Inside Lee Price’s photo-story that explores queer Freetown

House of Kings and Queens’ is set to display at the Humber Street Gallery in Pier Street, imaging the daily life of a secret LGBT+ community.

Queer spaces that offer protection and safety were few and far between back in 60s London, let alone in Africa. Freetown, a port city and the capital of Sierra Leone, West Africa, is known for its breezy beaches but not so much for its persecution of LGBT+ individuals.

Launching as part of the Hull UK City of Culture 2017’s LGBT50 programme, international documentary photographer Lee Price was commissioned by Hull 2017 to create a unique photo-story that explores what it means to be queer in Freetown. Launching Thursday 27th July, it marks the fiftieth anniversary of the Sexual Offences Act 1967 that decriminalised homosexual acts in private between two men in England and Wales.

Freetown, Hull’s sister city, imposes a maximum sentence of life imprisonment to those found engaging in homosexual acts.
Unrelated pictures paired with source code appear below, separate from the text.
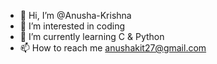 - 👋 Hi, I’m @Anusha-Krishna
- 👀 I’m interested in coding 
- 🌱 I’m currently learning C & Python 
- 📫 How to reach me anushakit27@gmail.com

<!---
Anusha-Krishna/Anusha-Krishna is a ✨ special ✨ repository because its `README.md` (this file) appears on your GitHub profile.
You can click the Preview link to take a look at your changes.
--->
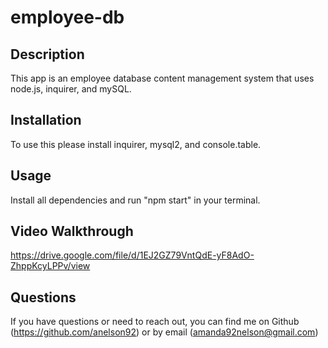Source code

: # employee-db

## Description
 
This app is an employee database content management system that uses node.js, inquirer, and mySQL. 
  
## Installation
  
To use this please install inquirer, mysql2, and console.table.
  
## Usage
  
Install all dependencies and run "npm start" in your terminal. 

## Video Walkthrough

https://drive.google.com/file/d/1EJ2GZ79VntQdE-yF8AdO-ZhppKcyLPPv/view
  
## Questions
  
If you have questions or need to reach out, you can find me on Github (https://github.com/anelson92) or by email (amanda92nelson@gmail.com)
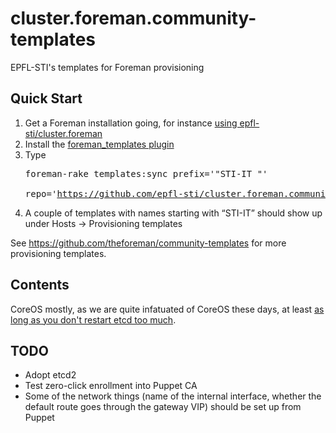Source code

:# cluster.foreman.community-templates
EPFL-STI's templates for Foreman provisioning 

## Quick Start

1. Get a Foreman installation going, for instance [using epfl-sti/cluster.foreman](https://github.com/epfl-sti/cluster.foreman)
1. Install the [foreman_templates plugin](https://github.com/theforeman/foreman_templates)
2. Type <pre>foreman-rake templates:sync prefix='"STI-IT "' \
          repo='https://github.com/epfl-sti/cluster.foreman.community-templates.git'</pre>
3. A couple of templates with names starting with “STI-IT” should show up under Hosts → Provisioning templates

See https://github.com/theforeman/community-templates for more provisioning templates.

## Contents

CoreOS mostly, as we are quite infatuated of CoreOS these days, at least [as long as you don't restart etcd too much](https://github.com/coreos/etcd/issues/863).

## TODO

* Adopt etcd2
* Test zero-click enrollment into Puppet CA
* Some of the network things (name of the internal interface, whether the default route goes through the gateway VIP) should be set up from Puppet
Gay people find their bodies accommodating harassment, eviction, and secrecy. Passing through the pavement, some LGBT+ people must hide who they are to live in safety. To survive the day-to-day.

Whilst Freetown is particularly ‘free’, within its heart lives a young transgender woman. Her house has become a sanctuary for the local LGBT community. The ‘House of Kings and Queens’ provides folks a space to live freely and surrounded by acceptance and liberation.

The photographs capture the liminal lives of the LGBT+ people who call Freetown their home. When we look at photographs, we are dealing with pictures that actively assert the evidence of what they show, but do not allow us to gain further insights. What Price’s photographs do is silently convey their subjects as expressive beings: colourful, full of life, and alive. Yet, the language of these photographs is stuttered by the restrictive environment they were captured in.

Marking the anniversary year of homosexual decriminalisation, the photographs remain an important reminder of the progress that still remains for international gay rights. Through the dim walls and the vivid objects that decorate the house, the Kings and Queens of Sierra Leone demonstrate the defiance and perseverance of the LGBT+ community.

House of Kings and Queens will be on display at Humber Street Gallery’s gallery four in Pier Street from Thursday 27th July until Sunday 24th September.